WHAT THIS TASK INVOLVES ▸ Give back exactly the lines spanning from the one containing "p.z = -s.lower.value p.y" to the final line of the records below, and no others.

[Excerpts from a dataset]
· · · · ·

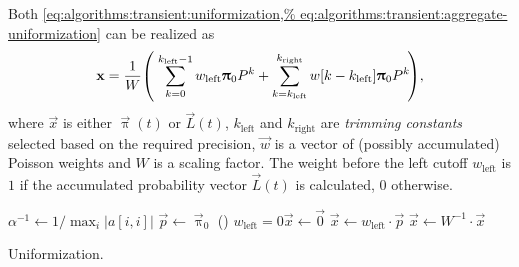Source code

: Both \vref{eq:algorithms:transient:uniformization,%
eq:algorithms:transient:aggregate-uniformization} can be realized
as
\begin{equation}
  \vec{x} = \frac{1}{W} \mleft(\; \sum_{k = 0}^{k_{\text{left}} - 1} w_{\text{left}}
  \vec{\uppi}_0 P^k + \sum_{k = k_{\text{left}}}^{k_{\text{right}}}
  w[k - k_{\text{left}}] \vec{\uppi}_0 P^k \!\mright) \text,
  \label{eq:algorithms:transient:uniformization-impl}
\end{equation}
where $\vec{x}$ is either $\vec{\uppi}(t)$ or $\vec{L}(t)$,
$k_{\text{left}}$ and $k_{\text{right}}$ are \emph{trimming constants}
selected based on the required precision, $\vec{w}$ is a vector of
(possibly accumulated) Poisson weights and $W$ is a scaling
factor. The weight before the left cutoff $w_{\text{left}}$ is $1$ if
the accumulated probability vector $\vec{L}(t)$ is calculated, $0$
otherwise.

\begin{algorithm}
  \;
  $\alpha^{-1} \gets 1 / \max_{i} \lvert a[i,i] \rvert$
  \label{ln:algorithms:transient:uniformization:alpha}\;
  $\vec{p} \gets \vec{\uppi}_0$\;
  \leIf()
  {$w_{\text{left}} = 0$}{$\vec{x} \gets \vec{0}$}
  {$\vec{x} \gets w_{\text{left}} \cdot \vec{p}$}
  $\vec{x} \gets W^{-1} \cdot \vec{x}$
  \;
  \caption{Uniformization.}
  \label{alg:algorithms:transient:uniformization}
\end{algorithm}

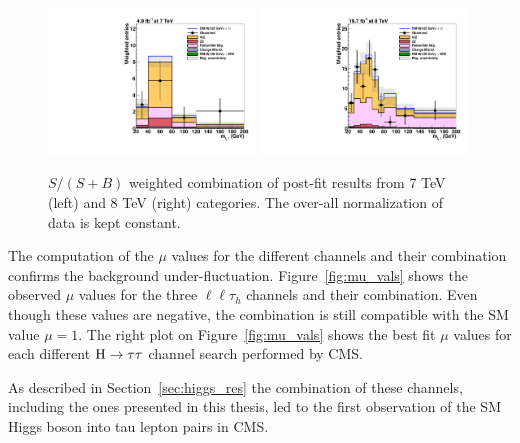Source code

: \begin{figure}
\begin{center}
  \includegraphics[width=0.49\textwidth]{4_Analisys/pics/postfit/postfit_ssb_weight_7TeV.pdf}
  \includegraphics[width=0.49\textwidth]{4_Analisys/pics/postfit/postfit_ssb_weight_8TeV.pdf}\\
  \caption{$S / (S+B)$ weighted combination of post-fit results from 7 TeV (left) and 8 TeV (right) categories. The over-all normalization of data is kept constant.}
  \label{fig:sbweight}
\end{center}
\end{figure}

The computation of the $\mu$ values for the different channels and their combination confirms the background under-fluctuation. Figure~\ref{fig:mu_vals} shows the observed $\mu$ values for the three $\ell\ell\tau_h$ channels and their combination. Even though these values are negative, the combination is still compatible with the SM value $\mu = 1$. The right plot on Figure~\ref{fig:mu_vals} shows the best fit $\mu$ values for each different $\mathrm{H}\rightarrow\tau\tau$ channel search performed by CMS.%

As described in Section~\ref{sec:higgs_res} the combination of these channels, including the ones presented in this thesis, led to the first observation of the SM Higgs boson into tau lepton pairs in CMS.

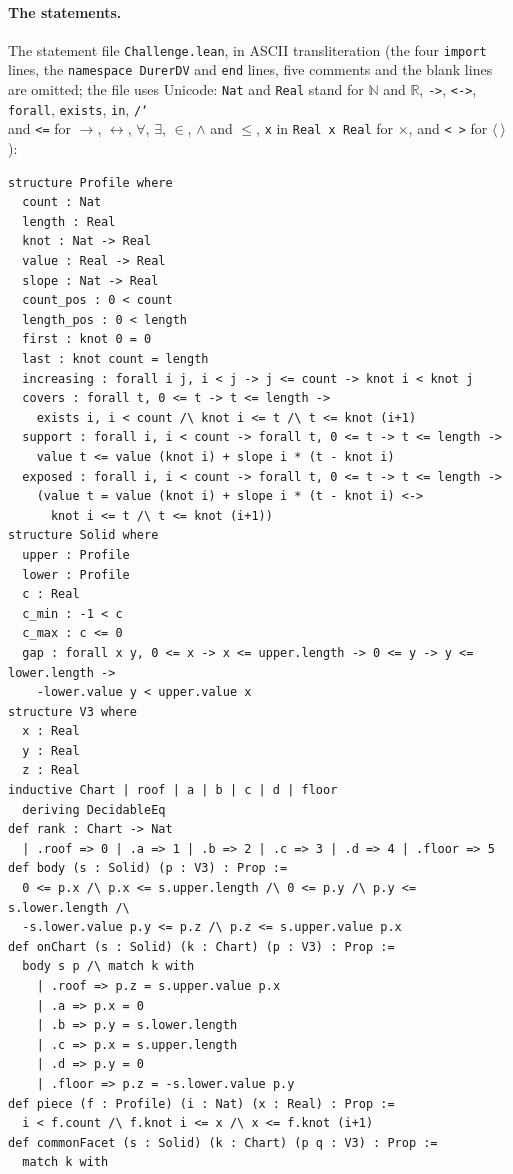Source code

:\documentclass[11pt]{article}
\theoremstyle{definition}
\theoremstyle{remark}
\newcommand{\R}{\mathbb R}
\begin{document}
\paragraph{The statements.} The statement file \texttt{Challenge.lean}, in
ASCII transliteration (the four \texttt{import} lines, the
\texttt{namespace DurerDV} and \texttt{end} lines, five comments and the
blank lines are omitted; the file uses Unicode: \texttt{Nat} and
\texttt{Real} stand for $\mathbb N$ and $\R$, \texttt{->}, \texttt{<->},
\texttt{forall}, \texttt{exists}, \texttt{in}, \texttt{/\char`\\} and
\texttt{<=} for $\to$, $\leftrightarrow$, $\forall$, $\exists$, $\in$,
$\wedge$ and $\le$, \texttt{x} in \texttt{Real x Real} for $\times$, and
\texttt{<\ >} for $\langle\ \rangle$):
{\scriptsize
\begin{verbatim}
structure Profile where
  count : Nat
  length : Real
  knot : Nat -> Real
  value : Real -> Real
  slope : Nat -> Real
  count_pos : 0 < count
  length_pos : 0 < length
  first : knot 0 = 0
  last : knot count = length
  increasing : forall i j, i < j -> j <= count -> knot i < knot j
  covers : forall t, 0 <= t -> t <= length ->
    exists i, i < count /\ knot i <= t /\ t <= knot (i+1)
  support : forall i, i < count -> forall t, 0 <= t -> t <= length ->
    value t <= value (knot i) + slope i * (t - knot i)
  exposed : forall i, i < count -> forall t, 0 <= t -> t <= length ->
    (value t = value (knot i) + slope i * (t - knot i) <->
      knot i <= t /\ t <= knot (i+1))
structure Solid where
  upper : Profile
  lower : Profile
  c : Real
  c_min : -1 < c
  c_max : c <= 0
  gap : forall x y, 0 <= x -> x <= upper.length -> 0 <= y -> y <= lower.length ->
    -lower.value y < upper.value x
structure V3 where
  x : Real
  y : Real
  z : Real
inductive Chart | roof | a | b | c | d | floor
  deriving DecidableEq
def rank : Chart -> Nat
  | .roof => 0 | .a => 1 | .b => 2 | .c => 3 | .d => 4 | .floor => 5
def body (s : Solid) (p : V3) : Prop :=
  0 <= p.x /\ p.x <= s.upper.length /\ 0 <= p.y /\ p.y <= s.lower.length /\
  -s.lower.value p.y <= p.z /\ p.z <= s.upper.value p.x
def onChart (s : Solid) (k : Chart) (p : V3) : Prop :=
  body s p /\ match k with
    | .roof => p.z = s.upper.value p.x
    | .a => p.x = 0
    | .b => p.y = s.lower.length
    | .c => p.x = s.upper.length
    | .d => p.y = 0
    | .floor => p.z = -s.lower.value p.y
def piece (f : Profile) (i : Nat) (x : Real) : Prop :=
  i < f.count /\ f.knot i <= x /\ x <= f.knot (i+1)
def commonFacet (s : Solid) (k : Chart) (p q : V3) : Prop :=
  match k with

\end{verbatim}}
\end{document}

· · · · ·

EXERCISE ANSWER ▸
    | .floor => p.z = -s.lower.value p.y
def piece (f : Profile) (i : Nat) (x : Real) : Prop :=
  i < f.count /\ f.knot i <= x /\ x <= f.knot (i+1)
def commonFacet (s : Solid) (k : Chart) (p q : V3) : Prop :=
  match k with

\end{verbatim}}
\end{document}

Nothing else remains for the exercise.